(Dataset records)

>>>

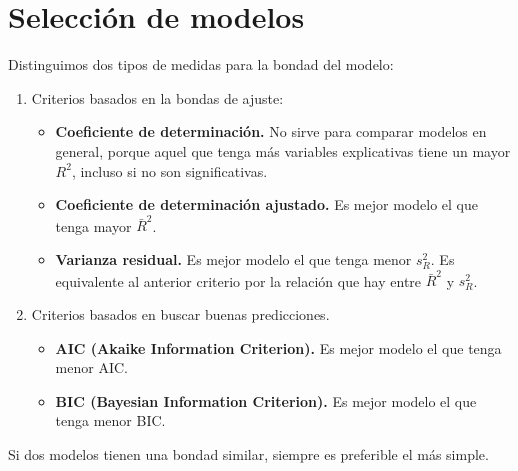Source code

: \documentclass{report}
\theoremstyle{remark}
\theoremstyle{remark}
\theoremstyle{remark}
\theoremstyle{definition}
\theoremstyle{definition}
\theoremstyle{definition}
\begin{document}
\section{Selección de modelos}
Distinguimos dos tipos de medidas para la bondad del modelo:
\begin{enumerate}
    \item Criterios basados en la bondas de ajuste:
          \begin{itemize}
              \item \textbf{Coeficiente de determinación.}
                    No sirve para comparar modelos en general, porque aquel que tenga más variables explicativas tiene un mayor $R^2$, incluso si no son significativas.
              \item \textbf{Coeficiente de determinación ajustado.}
                    Es mejor modelo el que tenga mayor $\bar{R}^2$.
              \item \textbf{Varianza residual.}
                    Es mejor modelo el que tenga menor $s_R^2$.
                    Es equivalente al anterior criterio por la relación que hay entre $\bar{R}^2$ y $s_R^2$.
          \end{itemize}
    \item Criterios basados en buscar buenas predicciones.
          \begin{itemize}
              \item \textbf{AIC (Akaike Information Criterion).}
                    Es mejor modelo el que tenga menor AIC.
              \item \textbf{BIC (Bayesian Information Criterion).}
                    Es mejor modelo el que tenga menor BIC.
          \end{itemize}
\end{enumerate}

Si dos modelos tienen una bondad similar, siempre es preferible el más simple.
\end{document}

<<<

**PROBLEM DETAILS:**
Provide only the count of lines in the records above that hold the word "begin".

**WRITTEN RESPONSE:**
4